ENTERPRISE - The Imnaha and Wallowa rivers in Northeast Oregon will open to hatchery spring chinook fishing Saturday, May 22.
The Imnaha River will be open from the mouth upstream 45 miles to Summit Creek Bridge. The Wallowa River will be open from the deadline at the lower end of Minam State Park upstream to the mouth of the Lostine River. The fishery is scheduled to close July 11 but an early closure may be necessary for conservation reasons. Biologists from the Oregon Department of Fish and Wildlife will monitor the harvest on a weekly basis.
Anglers may retain two adipose fin-clipped spring chinook adults and five adipose fin-clipped jacks per day, with two daily limits in possession. Jacks are salmon less than 24 inches in length. Anglers do not need to record jack catch on their combined angling tags, but it is illegal to continue fishing for jack chinook once the adult bag limit is met. Unmarked (wild) fish must be released carefully and unharmed.
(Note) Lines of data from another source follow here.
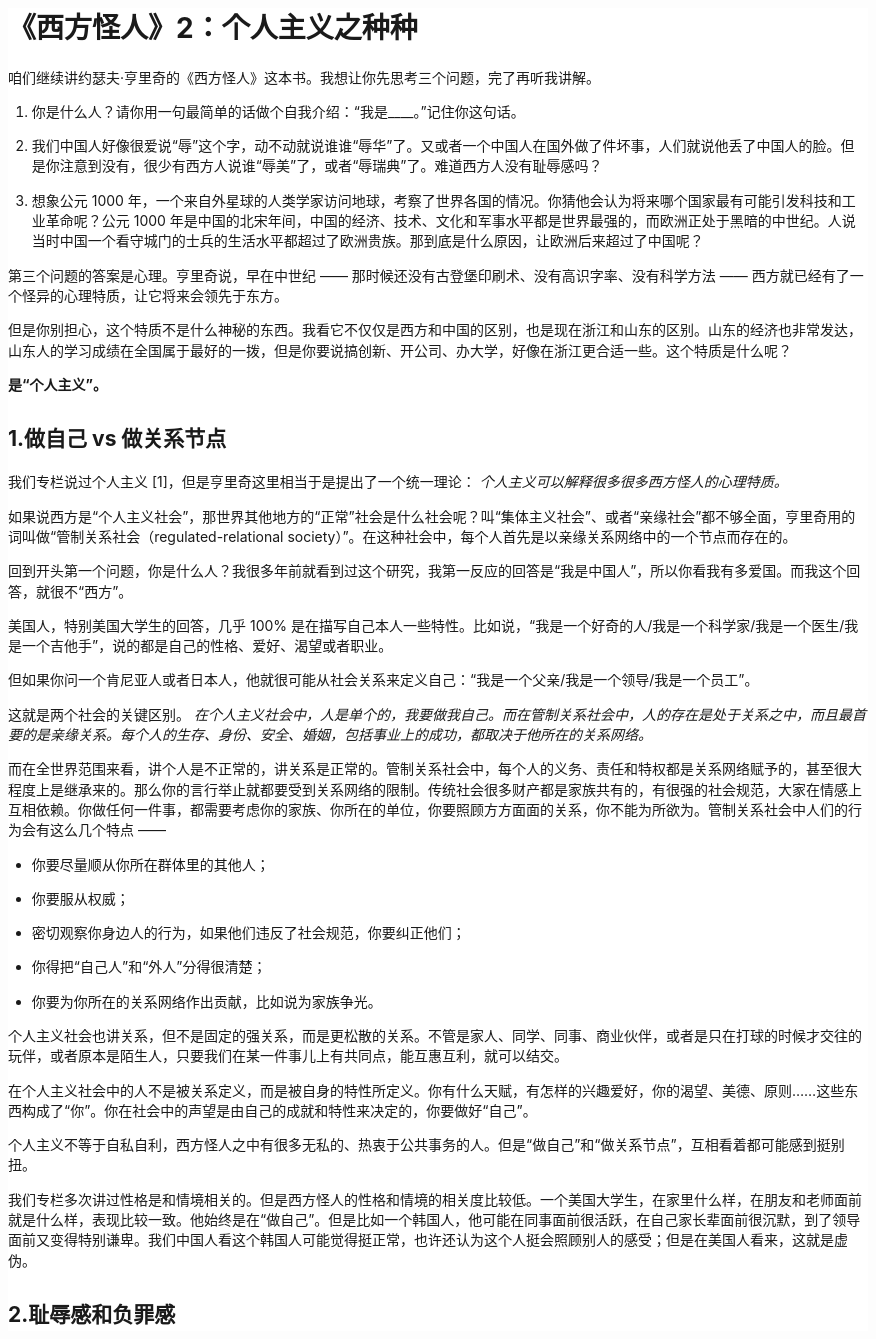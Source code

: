 # 《西方怪人》2：个人主义之种种

咱们继续讲约瑟夫·亨里奇的《西方怪人》这本书。我想让你先思考三个问题，完了再听我讲解。

1. 你是什么人？请你用一句最简单的话做个自我介绍：“我是____。”记住你这句话。

2. 我们中国人好像很爱说“辱”这个字，动不动就说谁谁“辱华”了。又或者一个中国人在国外做了件坏事，人们就说他丢了中国人的脸。但是你注意到没有，很少有西方人说谁“辱美”了，或者“辱瑞典”了。难道西方人没有耻辱感吗？

3. 想象公元 1000 年，一个来自外星球的人类学家访问地球，考察了世界各国的情况。你猜他会认为将来哪个国家最有可能引发科技和工业革命呢？公元 1000 年是中国的北宋年间，中国的经济、技术、文化和军事水平都是世界最强的，而欧洲正处于黑暗的中世纪。人说当时中国一个看守城门的士兵的生活水平都超过了欧洲贵族。那到底是什么原因，让欧洲后来超过了中国呢？

第三个问题的答案是心理。亨里奇说，早在中世纪 —— 那时候还没有古登堡印刷术、没有高识字率、没有科学方法 —— 西方就已经有了一个怪异的心理特质，让它将来会领先于东方。

但是你别担心，这个特质不是什么神秘的东西。我看它不仅仅是西方和中国的区别，也是现在浙江和山东的区别。山东的经济也非常发达，山东人的学习成绩在全国属于最好的一拨，但是你要说搞创新、开公司、办大学，好像在浙江更合适一些。这个特质是什么呢？

 **是“个人主义”。**

## 1.做自己 vs 做关系节点

我们专栏说过个人主义 [1]，但是亨里奇这里相当于是提出了一个统一理论： *个人主义可以解释很多很多西方怪人的心理特质。*

如果说西方是“个人主义社会”，那世界其他地方的“正常”社会是什么社会呢？叫“集体主义社会”、或者“亲缘社会”都不够全面，亨里奇用的词叫做“管制关系社会（regulated-relational society）”。在这种社会中，每个人首先是以亲缘关系网络中的一个节点而存在的。

回到开头第一个问题，你是什么人？我很多年前就看到过这个研究，我第一反应的回答是“我是中国人”，所以你看我有多爱国。而我这个回答，就很不“西方”。

美国人，特别美国大学生的回答，几乎 100% 是在描写自己本人一些特性。比如说，“我是一个好奇的人/我是一个科学家/我是一个医生/我是一个吉他手”，说的都是自己的性格、爱好、渴望或者职业。

但如果你问一个肯尼亚人或者日本人，他就很可能从社会关系来定义自己：“我是一个父亲/我是一个领导/我是一个员工”。

这就是两个社会的关键区别。 *在个人主义社会中，人是单个的，我要做我自己。而在管制关系社会中，人的存在是处于关系之中，而且最首要的是亲缘关系。每个人的生存、身份、安全、婚姻，包括事业上的成功，都取决于他所在的关系网络。*

而在全世界范围来看，讲个人是不正常的，讲关系是正常的。管制关系社会中，每个人的义务、责任和特权都是关系网络赋予的，甚至很大程度上是继承来的。那么你的言行举止就都要受到关系网络的限制。传统社会很多财产都是家族共有的，有很强的社会规范，大家在情感上互相依赖。你做任何一件事，都需要考虑你的家族、你所在的单位，你要照顾方方面面的关系，你不能为所欲为。管制关系社会中人们的行为会有这么几个特点 ——

* 你要尽量顺从你所在群体里的其他人；

* 你要服从权威；

* 密切观察你身边人的行为，如果他们违反了社会规范，你要纠正他们；

* 你得把“自己人”和“外人”分得很清楚；

* 你要为你所在的关系网络作出贡献，比如说为家族争光。

个人主义社会也讲关系，但不是固定的强关系，而是更松散的关系。不管是家人、同学、同事、商业伙伴，或者是只在打球的时候才交往的玩伴，或者原本是陌生人，只要我们在某一件事儿上有共同点，能互惠互利，就可以结交。

在个人主义社会中的人不是被关系定义，而是被自身的特性所定义。你有什么天赋，有怎样的兴趣爱好，你的渴望、美德、原则……这些东西构成了“你”。你在社会中的声望是由自己的成就和特性来决定的，你要做好“自己”。

个人主义不等于自私自利，西方怪人之中有很多无私的、热衷于公共事务的人。但是“做自己”和“做关系节点”，互相看着都可能感到挺别扭。

我们专栏多次讲过性格是和情境相关的。但是西方怪人的性格和情境的相关度比较低。一个美国大学生，在家里什么样，在朋友和老师面前就是什么样，表现比较一致。他始终是在“做自己”。但是比如一个韩国人，他可能在同事面前很活跃，在自己家长辈面前很沉默，到了领导面前又变得特别谦卑。我们中国人看这个韩国人可能觉得挺正常，也许还认为这个人挺会照顾别人的感受；但是在美国人看来，这就是虚伪。

## 2.耻辱感和负罪感
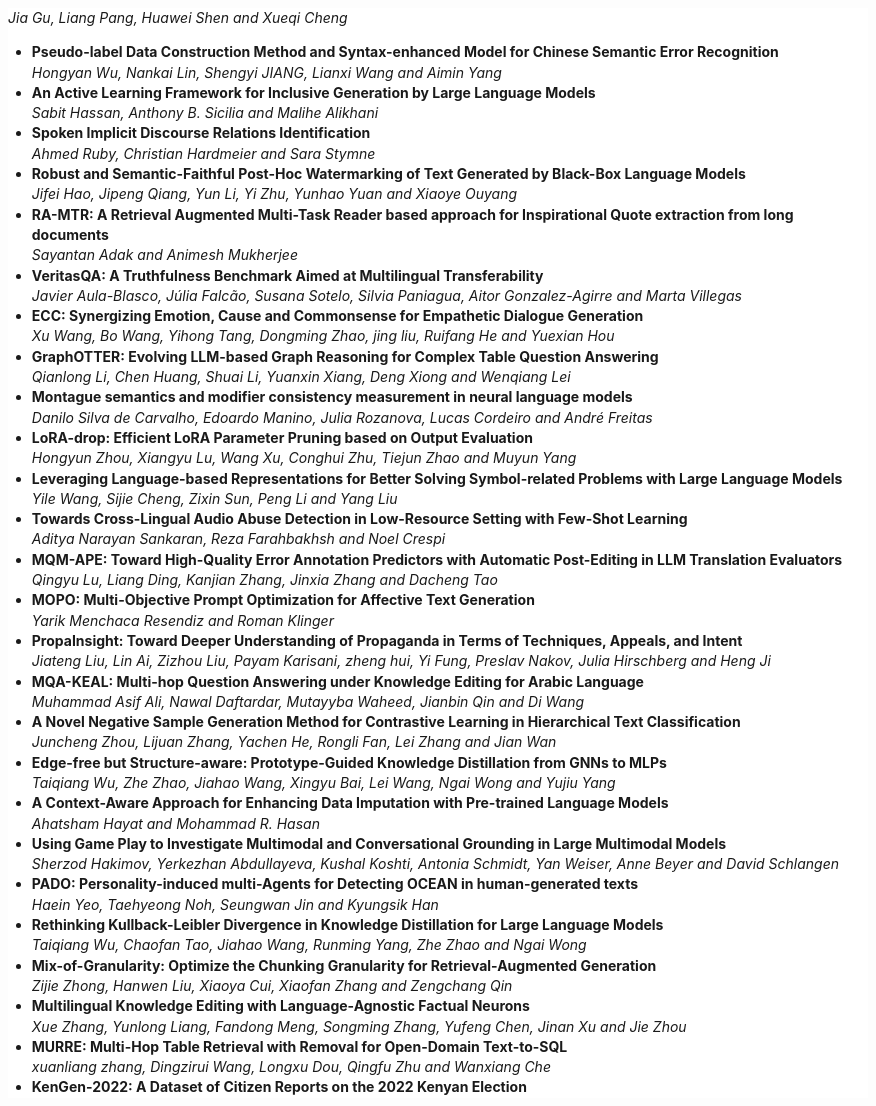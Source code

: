 *Jia Gu, Liang Pang, Huawei Shen and Xueqi Cheng*
- **Pseudo-label Data Construction Method and Syntax-enhanced Model for Chinese Semantic Error Recognition**  
*Hongyan Wu, Nankai Lin, Shengyi JIANG, Lianxi Wang and Aimin Yang*
- **An Active Learning Framework for Inclusive Generation by Large Language Models**  
*Sabit Hassan, Anthony B. Sicilia and Malihe Alikhani*
- **Spoken Implicit Discourse Relations Identification**  
*Ahmed Ruby, Christian Hardmeier and Sara Stymne*
- **Robust and Semantic-Faithful Post-Hoc Watermarking of Text Generated by Black-Box Language Models**  
*Jifei Hao, Jipeng Qiang, Yun Li, Yi Zhu, Yunhao Yuan and Xiaoye Ouyang*
- **RA-MTR: A Retrieval Augmented Multi-Task Reader based approach for Inspirational Quote extraction from long documents**  
*Sayantan Adak and Animesh Mukherjee*
- **VeritasQA: A Truthfulness Benchmark Aimed at Multilingual Transferability**  
*Javier Aula-Blasco, Júlia Falcão, Susana Sotelo, Silvia Paniagua, Aitor Gonzalez-Agirre and Marta Villegas*
- **ECC: Synergizing Emotion, Cause and Commonsense for Empathetic Dialogue Generation**  
*Xu Wang, Bo Wang, Yihong Tang, Dongming Zhao, jing liu, Ruifang He and Yuexian Hou*
- **GraphOTTER: Evolving LLM-based Graph Reasoning for Complex Table Question Answering**  
*Qianlong Li, Chen Huang, Shuai Li, Yuanxin Xiang, Deng Xiong and Wenqiang Lei*
- **Montague semantics and modifier consistency measurement in neural language models**  
*Danilo Silva de Carvalho, Edoardo Manino, Julia Rozanova, Lucas Cordeiro and André Freitas*
- **LoRA-drop: Efficient LoRA Parameter Pruning based on Output Evaluation**  
*Hongyun Zhou, Xiangyu Lu, Wang Xu, Conghui Zhu, Tiejun Zhao and Muyun Yang*
- **Leveraging Language-based Representations for Better Solving Symbol-related Problems with Large Language Models**  
*Yile Wang, Sijie Cheng, Zixin Sun, Peng Li and Yang Liu*
- **Towards Cross-Lingual Audio Abuse Detection in Low-Resource Setting with Few-Shot Learning**  
*Aditya Narayan Sankaran, Reza Farahbakhsh and Noel Crespi*
- **MQM-APE: Toward High-Quality Error Annotation Predictors with Automatic Post-Editing in LLM Translation Evaluators**  
*Qingyu Lu, Liang Ding, Kanjian Zhang, Jinxia Zhang and Dacheng Tao*
- **MOPO: Multi-Objective Prompt Optimization for Affective Text Generation**  
*Yarik Menchaca Resendiz and Roman Klinger*
- **PropaInsight: Toward Deeper Understanding of Propaganda in Terms of Techniques, Appeals, and Intent**  
*Jiateng Liu, Lin Ai, Zizhou Liu, Payam Karisani, zheng hui, Yi Fung, Preslav Nakov, Julia Hirschberg and Heng Ji*
- **MQA-KEAL: Multi-hop Question Answering under Knowledge Editing for Arabic Language**  
*Muhammad Asif Ali, Nawal Daftardar, Mutayyba Waheed, Jianbin Qin and Di Wang*
- **A Novel Negative Sample Generation Method for Contrastive Learning in Hierarchical Text Classification**  
*Juncheng Zhou, Lijuan Zhang, Yachen He, Rongli Fan, Lei Zhang and Jian Wan*
- **Edge-free but Structure-aware: Prototype-Guided Knowledge Distillation from GNNs to MLPs**  
*Taiqiang Wu, Zhe Zhao, Jiahao Wang, Xingyu Bai, Lei Wang, Ngai Wong and Yujiu Yang*
- **A Context-Aware Approach for Enhancing Data Imputation with Pre-trained Language Models**  
*Ahatsham Hayat and Mohammad R. Hasan*
- **Using Game Play to Investigate Multimodal and Conversational Grounding in Large Multimodal Models**  
*Sherzod Hakimov, Yerkezhan Abdullayeva, Kushal Koshti, Antonia Schmidt, Yan Weiser, Anne Beyer and David Schlangen*
- **PADO: Personality-induced multi-Agents for Detecting OCEAN in human-generated texts**  
*Haein Yeo, Taehyeong Noh, Seungwan Jin and Kyungsik Han*
- **Rethinking Kullback-Leibler Divergence in Knowledge Distillation for Large Language Models**  
*Taiqiang Wu, Chaofan Tao, Jiahao Wang, Runming Yang, Zhe Zhao and Ngai Wong*
- **Mix-of-Granularity: Optimize the Chunking Granularity for Retrieval-Augmented Generation**  
*Zijie Zhong, Hanwen Liu, Xiaoya Cui, Xiaofan Zhang and Zengchang Qin*
- **Multilingual Knowledge Editing with Language-Agnostic Factual Neurons**  
*Xue Zhang, Yunlong Liang, Fandong Meng, Songming Zhang, Yufeng Chen, Jinan Xu and Jie Zhou*
- **MURRE: Multi-Hop Table Retrieval with Removal for Open-Domain Text-to-SQL**  
*xuanliang zhang, Dingzirui Wang, Longxu Dou, Qingfu Zhu and Wanxiang Che*
- **KenGen-2022: A Dataset of Citizen Reports on the 2022 Kenyan Election**  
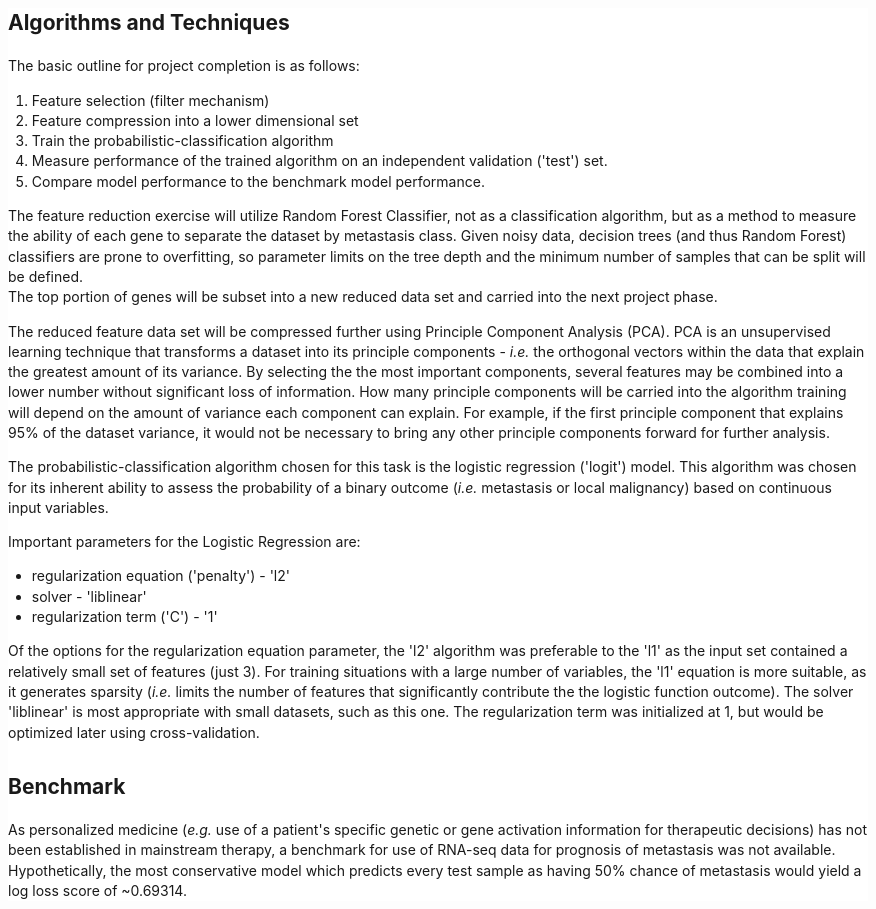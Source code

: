 ## Algorithms and Techniques

The basic outline for project completion is as follows:

1. Feature selection (filter mechanism)
2. Feature compression into a lower dimensional set
3. Train the probabilistic-classification algorithm
4. Measure performance of the trained algorithm on an independent validation ('test') set.
5. Compare model performance to the benchmark model performance.  

The feature reduction exercise will utilize Random Forest Classifier, not as a
classification algorithm, but as a method to measure the ability of each gene to
separate the dataset by metastasis class.  Given noisy data, decision trees (and
thus Random Forest) classifiers are prone to overfitting, so parameter limits on
the tree depth and the minimum number of samples that can be split will be defined.  
The top portion of genes will be subset into a new reduced data set and carried
into the next project phase.  

The reduced feature data set will be compressed further using Principle Component
Analysis (PCA).  PCA is an unsupervised learning technique that transforms a
dataset into its principle components - _i.e._ the orthogonal vectors within the
data that explain the greatest amount of its variance.  By selecting the
the most important components, several features may be combined into a lower
number without significant loss of information.  How many principle components
will be carried into the algorithm training will depend on the amount of variance
each component can explain.  For example, if the first principle component that
explains 95% of the dataset variance, it would not be necessary to bring any other
principle components forward for further analysis.  

The probabilistic-classification algorithm chosen for this task is the logistic
regression ('logit') model.  This algorithm was chosen for its inherent ability
to assess the probability of a binary outcome (_i.e._ metastasis or local
malignancy) based on continuous input variables.  

Important parameters for the Logistic Regression are:

* regularization equation ('penalty') - 'l2'
* solver - 'liblinear'
* regularization term ('C') - '1'

Of the options for the regularization equation parameter, the 'l2' algorithm was
preferable to the 'l1' as the input set contained a relatively small set of
features  (just 3).  For training situations with a large number of variables,
the 'l1' equation is more suitable, as it generates sparsity (_i.e._ limits the
number of features that  significantly contribute the the logistic function
outcome).  The solver 'liblinear' is most appropriate with small datasets, such
as this one.  The regularization term  was initialized at 1, but would be
optimized later using cross-validation.  


## Benchmark

As personalized medicine (_e.g._ use of a patient's specific genetic or gene
activation information for therapeutic decisions) has not been established in
mainstream therapy, a benchmark for use of RNA-seq data for prognosis of
metastasis was not available.  Hypothetically, the most conservative model which
predicts every test sample as having 50% chance of metastasis would yield a log
loss score of ~0.69314.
ODFW biologists estimate 3,000 adult spring chinook will return to both the Imnaha and Wallowa Rivers. Approximately 70 percent of the total return to each river will be marked hatchery fish available for harvest.
Private lands border much of the area open to sport fishing, and anglers are reminded to ask permission before entering private property to fish, and to pick up trash when leaving. In addition, anglers are asked to respect tribal members that may also be fishing for spring chinook using traditional methods.
“Anglers may compete with spring runoff early in the season, but we expect catch rates to increase as flows start dropping”, said Jeff Yanke, ODFW district fish biologist in Enterprise. “This strong upriver run should give a real boost to local anglers and communities”.